5 Ways to Use a $5K Video Budget for your Company Video
For some reason, $5,000 seems to be the magic number that many clients can justify for a basic video. It’s a respectable budget and a lot can be done with that amount, but there will always be trade-offs. You’ll get the most bang for your buck if you have time on your side to plan and some bonus resources like: existing photos/video, a cool office to shoot in, a staff graphic designer who can create assets, a product that lends itself well to video or even people who are great on camera.
To give you some ideas, heres 5 ways you could allocate a 5K budget to produce content for your company.
1. Interviews and B-roll
This method is very popular because it works and can be pretty easy to do and yield good results. There will be limitations on production gear/time and editing time so plan well. Here’s how it works:
Shoot some interviews of your team/customers/partnersÂ and get Â some supporting b-roll footage in one day. Split shoot time about 50/50 (between interviews & b-roll) and get a wide variety.

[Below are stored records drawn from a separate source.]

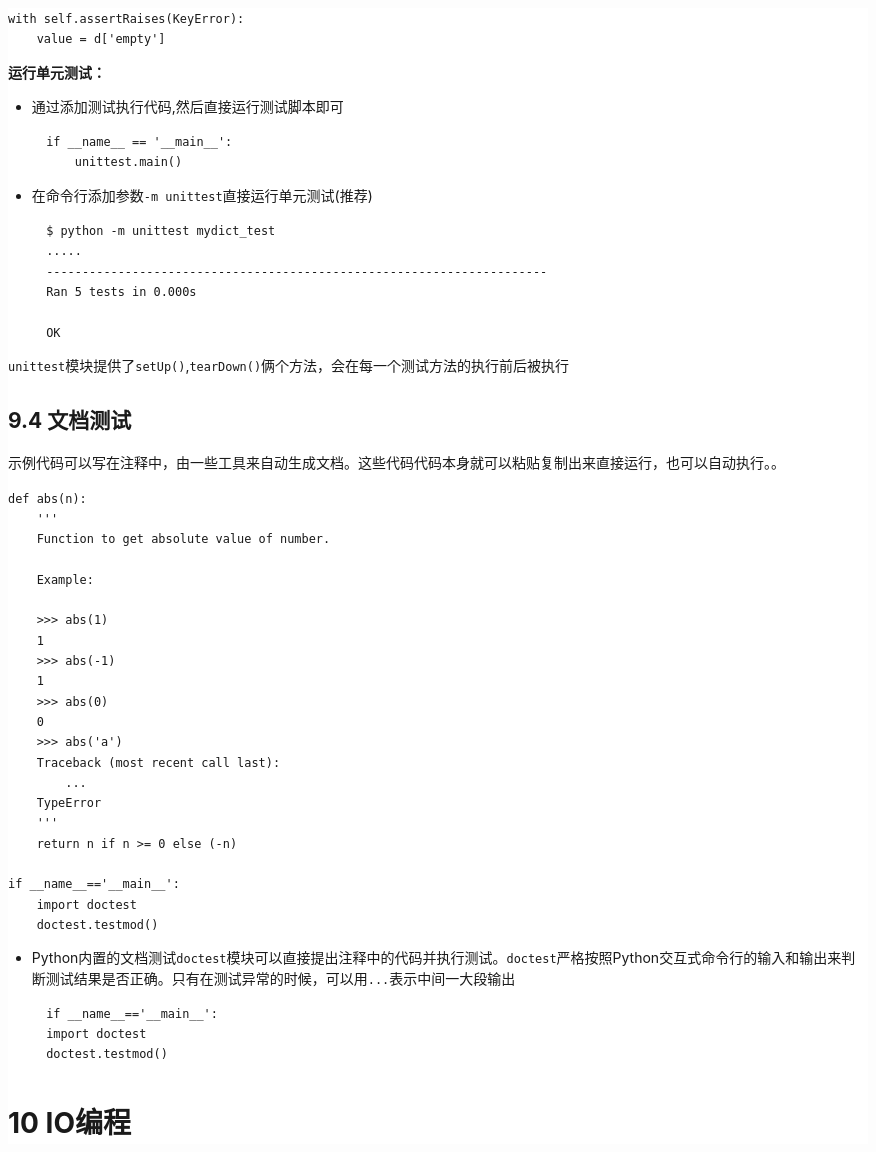 	with self.assertRaises(KeyError):
	    value = d['empty']

**运行单元测试：**

- 通过添加测试执行代码,然后直接运行测试脚本即可

		if __name__ == '__main__':
		    unittest.main()

- 在命令行添加参数`-m unittest`直接运行单元测试(推荐)

		$ python -m unittest mydict_test
		.....
		----------------------------------------------------------------------
		Ran 5 tests in 0.000s
		
		OK


`unittest`模块提供了`setUp()`,`tearDown()`俩个方法，会在每一个测试方法的执行前后被执行

## 9.4 文档测试

示例代码可以写在注释中，由一些工具来自动生成文档。这些代码代码本身就可以粘贴复制出来直接运行，也可以自动执行。。

	def abs(n):
	    '''
	    Function to get absolute value of number.
	
	    Example:
	
	    >>> abs(1)
	    1
	    >>> abs(-1)
	    1
	    >>> abs(0)
	    0
		>>> abs('a')
		Traceback (most recent call last):
			...
		TypeError
	    '''
	    return n if n >= 0 else (-n)

	if __name__=='__main__':
	    import doctest
	    doctest.testmod()

- Python内置的文档测试`doctest`模块可以直接提出注释中的代码并执行测试。`doctest`严格按照Python交互式命令行的输入和输出来判断测试结果是否正确。只有在测试异常的时候，可以用`...`表示中间一大段输出

		if __name__=='__main__':
	    import doctest
	    doctest.testmod()

# 10 IO编程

Get some good royalty-free production music from a site like Killer Tracks.
In your edit, you’ll ideally have lots of sound bites and b-roll to cut a 1-5 minute video telling your story.
Slap a “Call to Action” and your logo at the end and you’re in business!

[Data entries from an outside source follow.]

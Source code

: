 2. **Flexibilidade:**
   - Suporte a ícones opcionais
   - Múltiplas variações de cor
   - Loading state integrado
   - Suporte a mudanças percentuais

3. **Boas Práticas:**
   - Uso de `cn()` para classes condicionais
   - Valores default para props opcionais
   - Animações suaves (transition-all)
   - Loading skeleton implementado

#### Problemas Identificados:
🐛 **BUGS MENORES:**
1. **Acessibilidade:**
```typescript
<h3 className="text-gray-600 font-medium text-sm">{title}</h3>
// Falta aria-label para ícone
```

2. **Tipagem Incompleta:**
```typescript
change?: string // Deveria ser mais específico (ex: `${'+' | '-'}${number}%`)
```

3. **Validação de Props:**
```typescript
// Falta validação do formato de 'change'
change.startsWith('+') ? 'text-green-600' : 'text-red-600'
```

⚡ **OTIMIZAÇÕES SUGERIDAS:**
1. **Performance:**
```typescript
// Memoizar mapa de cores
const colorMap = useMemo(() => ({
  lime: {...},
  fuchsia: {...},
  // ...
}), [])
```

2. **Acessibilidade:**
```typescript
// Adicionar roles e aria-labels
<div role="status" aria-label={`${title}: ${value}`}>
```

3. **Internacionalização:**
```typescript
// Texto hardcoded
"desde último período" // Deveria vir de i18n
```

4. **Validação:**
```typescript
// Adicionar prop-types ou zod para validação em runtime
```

2. B-roll, Voice Over and Music.
In some cases, seeing an interviewee on screen isn’t needed and the story can be told in voice-over only. In this case a video shoot of just a product, location or other subject may suffice. If a video shoot isn’t feasible, it’s also possible to use stock b-roll footage from a site like Dissolve.com. Here’s how it works:
Determine the main points for your script and explore options for what footage you may be able to harvest.
Write a draft of the script with that footage in mind and keep a log of shots you’d like to get to cover your script.

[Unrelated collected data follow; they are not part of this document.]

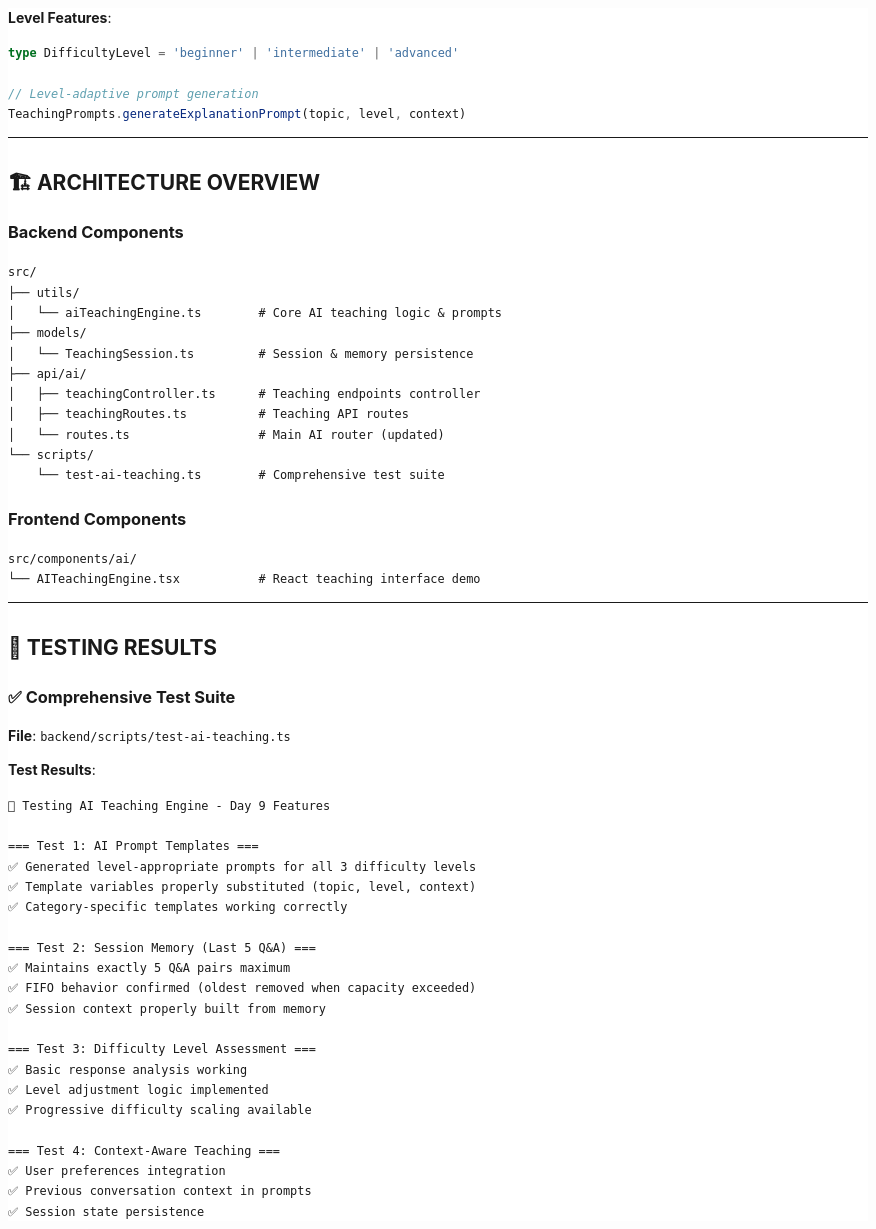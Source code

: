 **Level Features**:
```typescript
type DifficultyLevel = 'beginner' | 'intermediate' | 'advanced'

// Level-adaptive prompt generation
TeachingPrompts.generateExplanationPrompt(topic, level, context)
```

---

## 🏗️ ARCHITECTURE OVERVIEW

### Backend Components
```
src/
├── utils/
│   └── aiTeachingEngine.ts        # Core AI teaching logic & prompts
├── models/
│   └── TeachingSession.ts         # Session & memory persistence
├── api/ai/
│   ├── teachingController.ts      # Teaching endpoints controller
│   ├── teachingRoutes.ts          # Teaching API routes
│   └── routes.ts                  # Main AI router (updated)
└── scripts/
    └── test-ai-teaching.ts        # Comprehensive test suite
```

### Frontend Components
```
src/components/ai/
└── AITeachingEngine.tsx           # React teaching interface demo
```

---

## 🧪 TESTING RESULTS

### ✅ Comprehensive Test Suite
**File**: `backend/scripts/test-ai-teaching.ts`

**Test Results**:
```
🧠 Testing AI Teaching Engine - Day 9 Features

=== Test 1: AI Prompt Templates ===
✅ Generated level-appropriate prompts for all 3 difficulty levels
✅ Template variables properly substituted (topic, level, context)
✅ Category-specific templates working correctly

=== Test 2: Session Memory (Last 5 Q&A) ===
✅ Maintains exactly 5 Q&A pairs maximum
✅ FIFO behavior confirmed (oldest removed when capacity exceeded)
✅ Session context properly built from memory

=== Test 3: Difficulty Level Assessment ===
✅ Basic response analysis working
✅ Level adjustment logic implemented
✅ Progressive difficulty scaling available

=== Test 4: Context-Aware Teaching ===
✅ User preferences integration
✅ Previous conversation context in prompts
✅ Session state persistence

```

Harvest the best footage you can, by shooting or stock footage sites.
Then rewrite the script to go with the footage you actually were able to get .
Edit them together with great music and repeat rewrites if needed.
3. Scripted Studio Shoot
If it’s most important to see someone on-camera, then maybe making that shot and script perfect is the priority. Think of a “State of the Union” address, there’s no b-roll or music, just a scripted talking head. Here’s how this technique works:
Start writing the best script possible, perhaps working with a writer who knows the quirks of video scripting well.
Find a production company, studio and set that will work best for your budget.
For backgrounds, maybe it’s just a solid color background or green-screen (which honestly I think is usually pretty cheesy). This can get spendy so you’ll need to make some tough choices (referring to the studio, camera, lighting & background set options here).
You’ll also probably need a teleprompter so your on-camera talent can read the script while looking into camera.
You probably wont have any b-roll so the edit will basically just be taking the one take you like best.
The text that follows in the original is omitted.